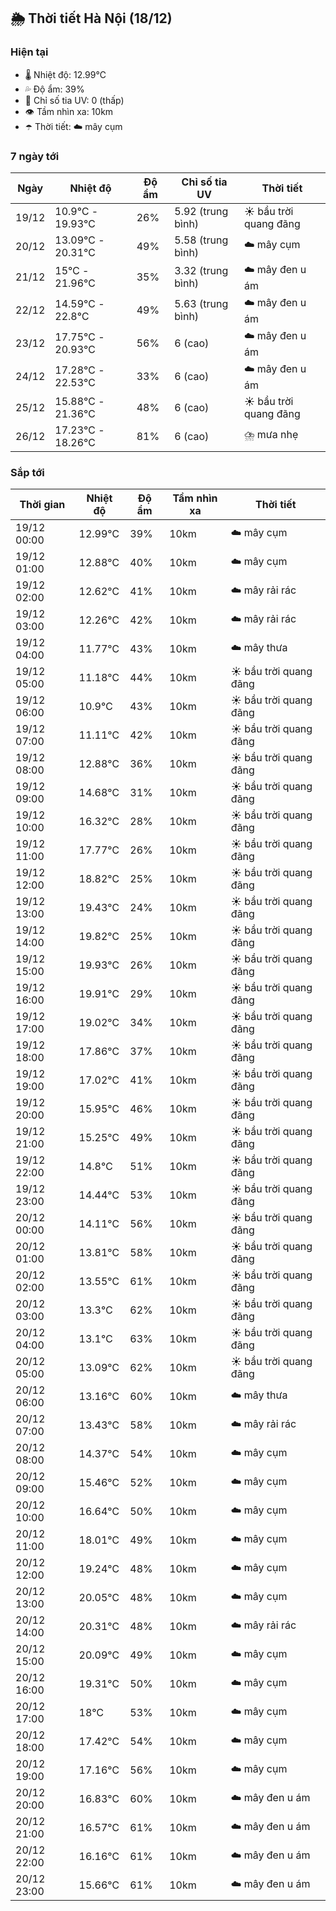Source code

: ## 🌦️ Thời tiết Hà Nội (18/12)

### Hiện tại

- 🌡️ Nhiệt độ: 12.99℃
- 💦 Độ ẩm: 39%
- 🌟 Chỉ số tia UV: 0 (thấp)
- 👁️ Tầm nhìn xa: 10km
- ☂️ Thời tiết: ☁️ mây cụm

### 7 ngày tới

| Ngày | Nhiệt độ | Độ ẩm | Chỉ số tia UV | Thời tiết |
| --- | --- | --- | --- | --- |
| 19/12 | 10.9℃ - 19.93℃ | 26% | 5.92 (trung bình) | ☀️ bầu trời quang đãng |
| 20/12 | 13.09℃ - 20.31℃ | 49% | 5.58 (trung bình) | ☁️ mây cụm |
| 21/12 | 15℃ - 21.96℃ | 35% | 3.32 (trung bình) | ☁️ mây đen u ám |
| 22/12 | 14.59℃ - 22.8℃ | 49% | 5.63 (trung bình) | ☁️ mây đen u ám |
| 23/12 | 17.75℃ - 20.93℃ | 56% | 6 (cao) | ☁️ mây đen u ám |
| 24/12 | 17.28℃ - 22.53℃ | 33% | 6 (cao) | ☁️ mây đen u ám |
| 25/12 | 15.88℃ - 21.36℃ | 48% | 6 (cao) | ☀️ bầu trời quang đãng |
| 26/12 | 17.23℃ - 18.26℃ | 81% | 6 (cao) | ⛈️ mưa nhẹ |

### Sắp tới

| Thời gian | Nhiệt độ | Độ ẩm | Tầm nhìn xa | Thời tiết |
| --- | --- | --- | --- | --- |
| 19/12 00:00 | 12.99℃ | 39% | 10km | ☁️ mây cụm |
| 19/12 01:00 | 12.88℃ | 40% | 10km | ☁️ mây cụm |
| 19/12 02:00 | 12.62℃ | 41% | 10km | ☁️ mây rải rác |
| 19/12 03:00 | 12.26℃ | 42% | 10km | ☁️ mây rải rác |
| 19/12 04:00 | 11.77℃ | 43% | 10km | ☁️ mây thưa |
| 19/12 05:00 | 11.18℃ | 44% | 10km | ☀️ bầu trời quang đãng |
| 19/12 06:00 | 10.9℃ | 43% | 10km | ☀️ bầu trời quang đãng |
| 19/12 07:00 | 11.11℃ | 42% | 10km | ☀️ bầu trời quang đãng |
| 19/12 08:00 | 12.88℃ | 36% | 10km | ☀️ bầu trời quang đãng |
| 19/12 09:00 | 14.68℃ | 31% | 10km | ☀️ bầu trời quang đãng |
| 19/12 10:00 | 16.32℃ | 28% | 10km | ☀️ bầu trời quang đãng |
| 19/12 11:00 | 17.77℃ | 26% | 10km | ☀️ bầu trời quang đãng |
| 19/12 12:00 | 18.82℃ | 25% | 10km | ☀️ bầu trời quang đãng |
| 19/12 13:00 | 19.43℃ | 24% | 10km | ☀️ bầu trời quang đãng |
| 19/12 14:00 | 19.82℃ | 25% | 10km | ☀️ bầu trời quang đãng |
| 19/12 15:00 | 19.93℃ | 26% | 10km | ☀️ bầu trời quang đãng |
| 19/12 16:00 | 19.91℃ | 29% | 10km | ☀️ bầu trời quang đãng |
| 19/12 17:00 | 19.02℃ | 34% | 10km | ☀️ bầu trời quang đãng |
| 19/12 18:00 | 17.86℃ | 37% | 10km | ☀️ bầu trời quang đãng |
| 19/12 19:00 | 17.02℃ | 41% | 10km | ☀️ bầu trời quang đãng |
| 19/12 20:00 | 15.95℃ | 46% | 10km | ☀️ bầu trời quang đãng |
| 19/12 21:00 | 15.25℃ | 49% | 10km | ☀️ bầu trời quang đãng |
| 19/12 22:00 | 14.8℃ | 51% | 10km | ☀️ bầu trời quang đãng |
| 19/12 23:00 | 14.44℃ | 53% | 10km | ☀️ bầu trời quang đãng |
| 20/12 00:00 | 14.11℃ | 56% | 10km | ☀️ bầu trời quang đãng |
| 20/12 01:00 | 13.81℃ | 58% | 10km | ☀️ bầu trời quang đãng |
| 20/12 02:00 | 13.55℃ | 61% | 10km | ☀️ bầu trời quang đãng |
| 20/12 03:00 | 13.3℃ | 62% | 10km | ☀️ bầu trời quang đãng |
| 20/12 04:00 | 13.1℃ | 63% | 10km | ☀️ bầu trời quang đãng |
| 20/12 05:00 | 13.09℃ | 62% | 10km | ☀️ bầu trời quang đãng |
| 20/12 06:00 | 13.16℃ | 60% | 10km | ☁️ mây thưa |
| 20/12 07:00 | 13.43℃ | 58% | 10km | ☁️ mây rải rác |
| 20/12 08:00 | 14.37℃ | 54% | 10km | ☁️ mây cụm |
| 20/12 09:00 | 15.46℃ | 52% | 10km | ☁️ mây cụm |
| 20/12 10:00 | 16.64℃ | 50% | 10km | ☁️ mây cụm |
| 20/12 11:00 | 18.01℃ | 49% | 10km | ☁️ mây cụm |
| 20/12 12:00 | 19.24℃ | 48% | 10km | ☁️ mây cụm |
| 20/12 13:00 | 20.05℃ | 48% | 10km | ☁️ mây cụm |
| 20/12 14:00 | 20.31℃ | 48% | 10km | ☁️ mây rải rác |
| 20/12 15:00 | 20.09℃ | 49% | 10km | ☁️ mây cụm |
| 20/12 16:00 | 19.31℃ | 50% | 10km | ☁️ mây cụm |
| 20/12 17:00 | 18℃ | 53% | 10km | ☁️ mây cụm |
| 20/12 18:00 | 17.42℃ | 54% | 10km | ☁️ mây cụm |
| 20/12 19:00 | 17.16℃ | 56% | 10km | ☁️ mây cụm |
| 20/12 20:00 | 16.83℃ | 60% | 10km | ☁️ mây đen u ám |
| 20/12 21:00 | 16.57℃ | 61% | 10km | ☁️ mây đen u ám |
| 20/12 22:00 | 16.16℃ | 61% | 10km | ☁️ mây đen u ám |
| 20/12 23:00 | 15.66℃ | 61% | 10km | ☁️ mây đen u ám |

= = =

_WHAT YOU WILL DO:_ Each line from the first line of the listing through the line with "bình) | ☁️ mây cụm |" must be printed exactly, both ends included, and no picture may appear.

_WRITTEN SOLUTION:_
Source code

: ## 🌦️ Thời tiết Hà Nội (18/12)

### Hiện tại

- 🌡️ Nhiệt độ: 12.99℃
- 💦 Độ ẩm: 39%
- 🌟 Chỉ số tia UV: 0 (thấp)
- 👁️ Tầm nhìn xa: 10km
- ☂️ Thời tiết: ☁️ mây cụm

### 7 ngày tới

| Ngày | Nhiệt độ | Độ ẩm | Chỉ số tia UV | Thời tiết |
| --- | --- | --- | --- | --- |
| 19/12 | 10.9℃ - 19.93℃ | 26% | 5.92 (trung bình) | ☀️ bầu trời quang đãng |
| 20/12 | 13.09℃ - 20.31℃ | 49% | 5.58 (trung bình) | ☁️ mây cụm |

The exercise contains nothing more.